Google Is Deploying AI to Track Heart Disease in Rural Australia

Rural Australian landscape with a doctor using AI health analytics on a tablet

Doctor using a tablet with AI health analytics while consulting a patient

Rural Australians Die From Heart Disease at 60% Higher Rates. Google Thinks AI Can Fix That.

Google has launched a new initiative in Australia that combines its Population Health AI (PHAI) system with on-the-ground health screening to tackle one of the country's most persistent health inequities: people living in remote communities are 60% more likely to die from heart disease than those in cities.

The program is backed by a $1 million AUD investment from Google Australia's Digital Future Initiative and brings together Wesfarmers Health (through its SISU Health business), the Victor Chang Cardiac Research Institute, and not-for-profit insurer Latrobe Health Services. It is the first initiative of its kind in the Asia-Pacific region.

How PHAI Works

Population Health AI is not a diagnostic tool. It is an analytics engine that identifies hidden health risks within communities by combining multiple data sources:

  • Google Earth AI's Population Dynamics Foundation Models (PDFM) — satellite-derived insights about population patterns
  • Google Maps Platform data — air quality, pollen levels, and proximity to healthcare facilities, fresh food sources, and other places that influence health outcomes
  • De-identified clinical records — aggregated health data that reveals community-level patterns without exposing individual patient information

The idea is simple in principle: health is shaped by more than doctor visits. Where you live, what you breathe, how far the nearest clinic is, whether you can access fresh food — all of these environmental factors contribute to health outcomes. PHAI connects these dots at a community level.

50,000 Health Screenings in Remote Areas

The most tangible outcome of this partnership is that SISU Health plans to conduct over 50,000 new health screenings in remote areas, guided by PHAI's analysis of where screenings are most needed. SISU Health will also use PHAI to analyze trends across its dataset of de-identified, consented records, combining historical data with the new screenings to better understand local health challenges.
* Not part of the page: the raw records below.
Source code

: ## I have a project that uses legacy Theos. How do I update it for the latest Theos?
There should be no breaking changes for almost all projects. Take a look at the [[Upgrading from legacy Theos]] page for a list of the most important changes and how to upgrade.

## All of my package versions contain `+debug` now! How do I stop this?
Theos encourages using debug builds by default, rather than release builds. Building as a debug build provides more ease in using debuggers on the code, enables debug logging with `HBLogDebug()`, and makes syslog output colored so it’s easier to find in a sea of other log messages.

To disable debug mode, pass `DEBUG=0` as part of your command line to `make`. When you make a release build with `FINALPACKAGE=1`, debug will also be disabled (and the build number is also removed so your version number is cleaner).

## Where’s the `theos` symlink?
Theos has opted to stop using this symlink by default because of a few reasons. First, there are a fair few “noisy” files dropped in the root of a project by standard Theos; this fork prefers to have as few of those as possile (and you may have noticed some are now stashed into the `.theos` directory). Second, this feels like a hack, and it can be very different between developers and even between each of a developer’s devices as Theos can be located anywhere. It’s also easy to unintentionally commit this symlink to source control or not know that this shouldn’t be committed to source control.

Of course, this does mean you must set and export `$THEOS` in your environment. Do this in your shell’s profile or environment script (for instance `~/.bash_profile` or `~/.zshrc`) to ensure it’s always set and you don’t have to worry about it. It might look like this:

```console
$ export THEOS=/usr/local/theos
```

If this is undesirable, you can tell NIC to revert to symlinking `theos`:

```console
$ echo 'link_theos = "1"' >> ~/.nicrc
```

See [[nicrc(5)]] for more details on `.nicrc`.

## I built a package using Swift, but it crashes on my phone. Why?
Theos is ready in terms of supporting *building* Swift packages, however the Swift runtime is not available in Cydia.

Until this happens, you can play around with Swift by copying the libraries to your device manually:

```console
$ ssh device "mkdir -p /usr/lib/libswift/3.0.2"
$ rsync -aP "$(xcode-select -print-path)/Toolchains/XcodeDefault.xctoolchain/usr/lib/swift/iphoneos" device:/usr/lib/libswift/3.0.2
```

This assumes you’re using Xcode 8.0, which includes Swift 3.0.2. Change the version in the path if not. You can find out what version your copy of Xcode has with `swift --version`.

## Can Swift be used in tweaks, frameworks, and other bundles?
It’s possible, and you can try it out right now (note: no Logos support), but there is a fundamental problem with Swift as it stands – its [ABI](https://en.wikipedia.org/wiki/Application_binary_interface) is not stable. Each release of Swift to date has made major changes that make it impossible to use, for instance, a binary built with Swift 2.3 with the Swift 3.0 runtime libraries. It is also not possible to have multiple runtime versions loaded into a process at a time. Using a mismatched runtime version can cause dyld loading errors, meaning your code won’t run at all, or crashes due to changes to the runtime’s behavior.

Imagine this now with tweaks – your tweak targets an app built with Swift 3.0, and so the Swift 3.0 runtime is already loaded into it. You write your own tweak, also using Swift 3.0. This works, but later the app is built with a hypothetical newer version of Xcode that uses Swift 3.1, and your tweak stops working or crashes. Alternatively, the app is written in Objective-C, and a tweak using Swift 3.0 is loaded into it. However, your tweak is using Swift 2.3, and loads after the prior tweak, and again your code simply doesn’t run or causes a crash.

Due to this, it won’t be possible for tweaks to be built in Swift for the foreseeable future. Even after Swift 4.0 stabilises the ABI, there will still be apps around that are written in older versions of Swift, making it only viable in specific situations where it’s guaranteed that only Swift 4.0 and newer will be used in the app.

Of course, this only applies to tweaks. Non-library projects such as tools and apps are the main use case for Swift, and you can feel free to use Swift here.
This is where the rubber meets the road: AI analytics are only useful if they lead to real-world action. In this case, the action is deploying health screening resources to communities that PHAI identifies as having the highest unmet needs.

The Skeptical Take

Google framing this as a healthcare initiative is clever positioning. What it actually is: Google using its surveillance infrastructure — satellite imagery, Maps data, population tracking — to build a health analytics product. The $1M AUD investment is pocket change for Google. The real value is proving that PHAI works in a real-world deployment, which creates a product Google can then sell or license globally.

That said, the underlying problem is real. Rural Australians genuinely face worse health outcomes, and traditional approaches have not solved it. If AI-guided screening deployment actually gets health services to communities that need them, the privacy trade-offs may be worth it. The question is whether Google will keep this as a philanthropic effort or monetize the platform.

The Bottom Line

Google is deploying satellite-powered AI to map heart disease risk in rural Australia, backed by $1M AUD and partnerships with leading health organizations. The 60% mortality gap between rural and urban Australians is a real problem, and 50,000 targeted health screenings could make a meaningful difference. Whether this is primarily about helping communities or building a global health analytics product is a question only Google's next moves will answer.